WCW is comprised of advocates, scientists, doctors, and political strategists who initiate grassroots tactics, media campaigns, coalitions, and legal approaches to ending the $20 billion in spending on animal experimentation.
Demanding Answers; Fauci Silent
WCW’s uncovering of the animal experiments prompted 24 U.S. lawmakers in October 2021 to demand answers from Dr. Anthony Fauci, the director of NIAID and the chief medical advisor to President Joe Biden.
Rep. Nancy Mace (R-S.C.) introduced legislation in December 2021 that would end NIAID’s “barbaric” experiments on dogs.
The Preventing Animal Abuse and Waste (PAAW) Act of 2021 would prevent Fauci from conducting or supporting research that could result in death, irreversible damage, significant pain, or distress to dogs.
The bill, which has bipartisan support, also requires that NIAID report to Congress ongoing dog experiments, its plan to phase out dog testing, and how much money is being spent on the experiments.
To date, Fauci hasn’t responded to the lawmakers.
A press officer for NIDA responded to The Epoch Times’ request to NIH for comment stating the experiments are to “test the safety of a novel drug for the treatment of cocaine use disorder before moving into a human study.”
The spokesperson said NIH ensures the welfare of the animals used and “where possible, reducing their use.”
Proposals for the use of the animals goes through “a rigorous review process to assess their scientific and technical merit, which includes an assessment of the applicants’ plans for the protection of research animals.”

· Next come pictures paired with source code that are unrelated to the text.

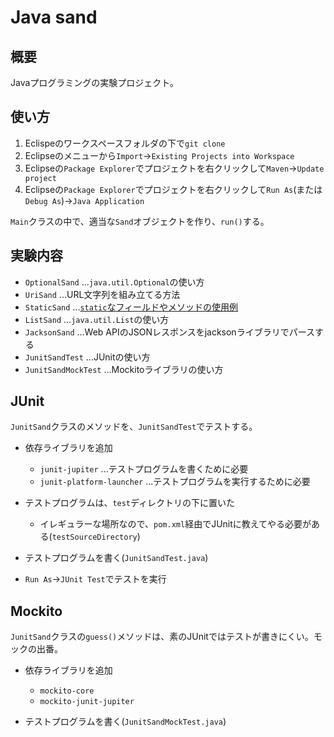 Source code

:# Java sand

## 概要

Javaプログラミングの実験プロジェクト。

## 使い方

1. Eclispeのワークスペースフォルダの下で`git clone`
2. Eclipseのメニューから`Import`→`Existing Projects into Workspace`
3. Eclipseの`Package Explorer`でプロジェクトを右クリックして`Maven`→`Update project`
4. Eclipseの`Package Explorer`でプロジェクトを右クリックして`Run As`(または`Debug As`)→`Java Application`

`Main`クラスの中で、適当な`Sand`オブジェクトを作り、`run()`する。

## 実験内容

- `OptionalSand` ...`java.util.Optional`の使い方
- `UriSand` ...URL文字列を組み立てる方法
- `StaticSand` ...[`static`なフィールドやメソッドの使用例](doc/static.md)
- `ListSand` ...`java.util.List`の使い方
- `JacksonSand` ...Web APIのJSONレスポンスをjacksonライブラリでパースする
- `JunitSandTest` ...JUnitの使い方
- `JunitSandMockTest` ...Mockitoライブラリの使い方

## JUnit

`JunitSand`クラスのメソッドを、`JunitSandTest`でテストする。

- 依存ライブラリを追加
  - `junit-jupiter` ...テストプログラムを書くために必要
  - `junit-platform-launcher` ...テストプログラムを実行するために必要

- テストプログラムは、`test`ディレクトリの下に置いた
  - イレギュラーな場所なので、`pom.xml`経由でJUnitに教えてやる必要がある(`testSourceDirectory`)

- テストプログラムを書く(`JunitSandTest.java`)

- `Run As`→`JUnit Test`でテストを実行

## Mockito

`JunitSand`クラスの`guess()`メソッドは、素のJUnitではテストが書きにくい。モックの出番。

- 依存ライブラリを追加
  - `mockito-core`
  - `mockito-junit-jupiter`

- テストプログラムを書く(`JunitSandMockTest.java`)
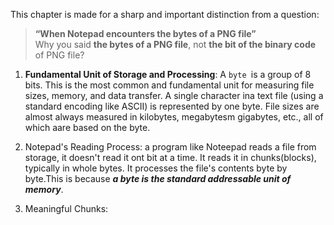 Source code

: This chapter is made for a sharp and important distinction from a question:
>**“When Notepad encounters the bytes of a PNG file”**   
>Why you said **the bytes of a PNG file**, not **the bit of the binary code** of PNG file?

1. **Fundamental Unit of Storage and Processing**: A `byte `is a group of 8 bits. This is the most common and fundamental unit for measuring file sizes, memory, and data transfer. A single character ina text file (using a standard encoding like ASCII) is represented by one byte. File sizes are almost always measured in kilobytes, megabytesm gigabytes, etc., all of which aare based on the byte.

2. Notepad's Reading Process: a program like Noteepad reads a file from storage, it doesn't read it ont bit at a time. It reads it in chunks(blocks), typically in whole bytes. It processes the file's contents byte by byte.This is because ***a byte is the standard addressable unit of memory***.

3. Meaningful Chunks: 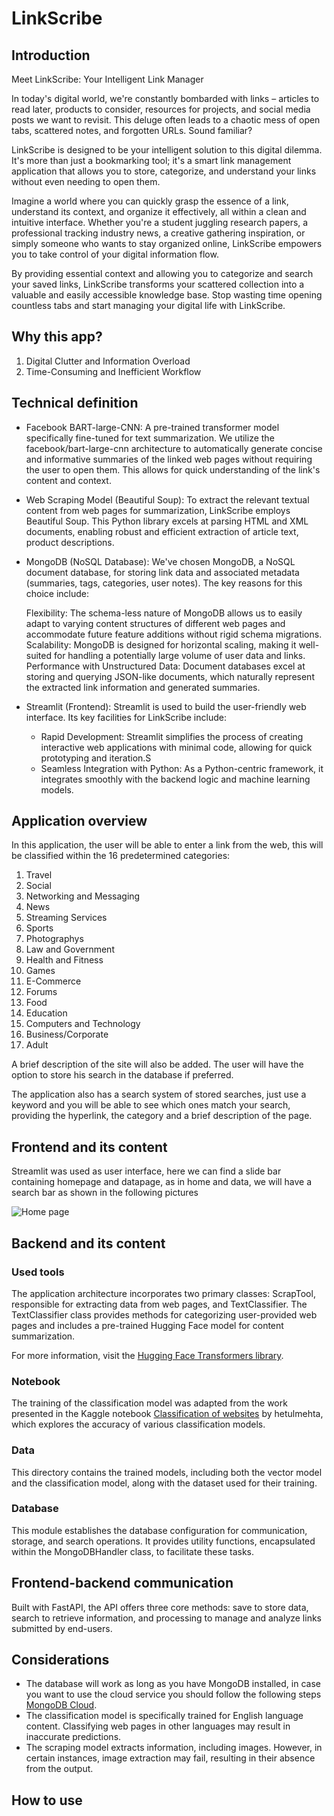 # LinkScribe
## Introduction
Meet LinkScribe: Your Intelligent Link Manager

In today's digital world, we're constantly bombarded with links – articles to read later, products to consider, resources for projects, and social media posts we want to revisit. This deluge often leads to a chaotic mess of open tabs, scattered notes, and forgotten URLs. Sound familiar?

LinkScribe is designed to be your intelligent solution to this digital dilemma. It's more than just a bookmarking tool; it's a smart link management application that allows you to store, categorize, and understand your links without even needing to open them.

Imagine a world where you can quickly grasp the essence of a link, understand its context, and organize it effectively, all within a clean and intuitive interface. Whether you're a student juggling research papers, a professional tracking industry news, a creative gathering inspiration, or simply someone who wants to stay organized online, LinkScribe empowers you to take control of your digital information flow.

By providing essential context and allowing you to categorize and search your saved links, LinkScribe transforms your scattered collection into a valuable and easily accessible knowledge base. Stop wasting time opening countless tabs and start managing your digital life with LinkScribe.
## Why this app?

1. Digital Clutter and Information Overload
2. Time-Consuming and Inefficient Workflow

## Technical definition
- Facebook BART-large-CNN: A pre-trained transformer model specifically fine-tuned for text summarization. We utilize the facebook/bart-large-cnn architecture to automatically generate concise and informative summaries of the linked web pages without requiring the user to open them. This allows for quick understanding of the link's content and context.
- Web Scraping Model (Beautiful Soup): To extract the relevant textual content from web pages for summarization, LinkScribe employs Beautiful Soup. This Python library excels at parsing HTML and XML documents, enabling robust and efficient extraction of article text, product descriptions.
- MongoDB (NoSQL Database): We've chosen MongoDB, a NoSQL document database, for storing link data and associated metadata (summaries, tags, categories, user notes). The key reasons for this choice include:

    Flexibility: The schema-less nature of MongoDB allows us to easily adapt to varying content structures of different web pages and accommodate future feature additions without rigid schema migrations.
    Scalability: MongoDB is designed for horizontal scaling, making it well-suited for handling a potentially large volume of user data and links.
    Performance with Unstructured Data: Document databases excel at storing and querying JSON-like documents, which naturally represent the extracted link information and generated summaries.

- Streamlit (Frontend): Streamlit is used to build the user-friendly web interface. Its key facilities for LinkScribe include:
  - Rapid Development: Streamlit simplifies the process of creating interactive web applications with minimal code, allowing for quick prototyping and iteration.S
  - Seamless Integration with Python: As a Python-centric framework, it integrates smoothly with the backend logic and machine learning models.
## Application overview
In this application, the user will be able to enter a link from the web, this will be classified within the 16 predetermined categories:
1. Travel
2. Social 
3. Networking and Messaging
4. News
5. Streaming Services
6. Sports
7. Photographys
8. Law and Government
9. Health and Fitness
10. Games
11. E-Commerce
12. Forums
13. Food
14. Education
15. Computers and Technology 
16. Business/Corporate
17. Adult 

A brief description of the site will also be added.
The user will have the option to store his search in the database if preferred.

The application also has a search system of stored searches, just use a keyword and you will be able 
to see which ones match your search, providing the hyperlink, the category and a brief description of the page.

## Frontend and its content

Streamlit was used as user interface, here we can find a slide bar containing homepage and datapage, as in home and data, we will have a search bar as shown in the following pictures

![Home page](https://i.imgur.com/37I99E5.jpg "Home page")

## Backend and its content

### Used tools

The application architecture incorporates two primary classes: ScrapTool, responsible for extracting data from web pages, and TextClassifier. The TextClassifier class provides methods for categorizing user-provided web pages and includes a pre-trained Hugging Face model for content summarization.

For more information, visit the [Hugging Face Transformers library](https://huggingface.co/docs/transformers/index).

### Notebook

The training of the classification model was adapted from the work presented in the Kaggle notebook [Classification of websites](https://www.kaggle.com/code/hetulmehta/classification-of-websites) by hetulmehta, which explores the accuracy of various classification models.

### Data

This directory contains the trained models, including both the vector model and the classification model, along with the dataset used for their training.

### Database

This module establishes the database configuration for communication, storage, and search operations. It provides utility functions, encapsulated within the MongoDBHandler class, to facilitate these tasks.

## Frontend-backend communication

Built with FastAPI, the API offers three core methods: save to store data, search to retrieve information, and processing to manage and analyze links submitted by end-users.

## Considerations

- The database will work as long as you have MongoDB installed, in case you want to use the cloud service you should follow the following steps [MongoDB Cloud](https://www.mongodb.com/resources/products/platform/mongodb-atlas-tutorial).
- The classification model is specifically trained for English language content. Classifying web pages in other languages may result in inaccurate predictions.
- The scraping model extracts information, including images. However, in certain instances, image extraction may fail, resulting in their absence from the output.

## How to use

The spokesperson said reviewers examine the justification for experimenting on animals and if alternative models could be used.
The animals are protected by laws, regulations, and policies, the spokesperson said.
Institutions receiving funds from NIH to conduct experiments on animals must comply with the Public Health Service Policy on the Humane Care and Use of Laboratory Animals, the Guide for the Care and Use of Laboratory Animals, and Animal Welfare Act regulations.